Bitlock stores various digital identities in a blockchain environment, then shares this data with devices across the network. The blockchain allows for secure but easy access of the registered IDs and moves away from primitive systems like physical objects. What makes this identification network stand out is its flexibility in design. Bitlock allows for any entity to create and manage their own identities, leaving it up to those checking an individual’s ID to determine whether they trust the entity granting them the ID. Perhaps most importantly, storing this information in a blockchain is one of the most secure methods in existence, and has the potential to transform areas of our society that desperately need this security. We focused heavily on tailoring our project towards some of the most pressing identity and security problems. Specifically, we see the social issues surrounding voter identification, immigration, and firearms as having the most potential to be impacted by a change in security and authentication. Laws that require government issued identification to vote take the voices away from millions of Americans at the ballot box. In theory, a system of voter identification done through digital identification like Bitlock would not only be more secure than a paper version, but would eliminate the need for cost prohibitive government identification or documentation to confirm a person’s identity. We value this potential for social change because millions of Americans deserve to make their voices heard. This same process can apply to helping other pressing social issues. If digital identification effectively replaced Passports, millions of people would be able to travel the world and immigrate with more ease. If digital identification served to confirm a person’s identity and history before a firearm transaction, their rights would be preserved while their potential to do harm would drastically diminish. Bitlock aims to model how these problems can be tackled and solved with this technology.

Challenges we ran into

One of our biggest challenges came from an unanticipated aspect of the Android Virtual Devices we attempted to use to create a Peer to Peer network. Since our team does not possess enough physical androids to create this, we turned to the emulators in Android Studio. After many hours of troubleshooting and researching, we found that the Virtual Devices simply cannot support that functionality, and were forced to accomodate for the fact that our chosen platform and resources could not support one aspect of our design plan. Luckily, we were able to still host the blockchain on a FireBase server and facilitate communication as if it were a P2P network.

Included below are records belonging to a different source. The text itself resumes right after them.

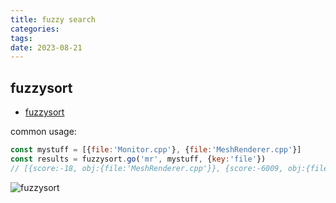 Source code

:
 ```yaml
---
title: fuzzy search
categories: 
tags: 
date: 2023-08-21
---
```


## fuzzysort

- [fuzzysort](https://github.com/farzher/fuzzysort)

common usage:

```js
const mystuff = [{file:'Monitor.cpp'}, {file:'MeshRenderer.cpp'}]
const results = fuzzysort.go('mr', mystuff, {key:'file'})
// [{score:-18, obj:{file:'MeshRenderer.cpp'}}, {score:-6009, obj:{file:'Monitor.cpp'}}]
```

![fuzzysort](https://camo.githubusercontent.com/304845af3f126233b14638053ee89b7b303e2f348b1bd21cf4acade2b03c4ae1/68747470733a2f2f692e696d6775722e636f6d2f5448625130386e2e676966)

Accomplishments that I'm proud of

We knew from the start that our project idea was very ambitious to accomplish within the time limitations of a hackathon. Despite this, we were determined to pursue it anyways simply out of our interest in the technology and passion for its purpose. With every new goal we reached in our intricate web of tasks and technologies to develop, we all felt increasingly accomplished, and now we are most proud of our finished product and the skills and knowledge we all learned.

What we learned

Among other things, our most valuable lessons came through learning advanced Android Studio tactics, using React with Material API’s to create visually appealing software, and understanding and experiencing how blockchain works first hand.

What's next for BitLock

The most sought after goal for any blockchain application is improving scalability. Ideally Bitlock would be able to handle millions, if not billions, of active IDs. This kind of traffic however requires extremely robust and battle-tested systems, which ours is not at the moment. Beyond this however, our team was hoping to include proof-of-work system through mining newly added blocks. In Bitlock’s creation, we considered offering various different incentives for mining these ID blocks (e.g. some form of cryptocurrency).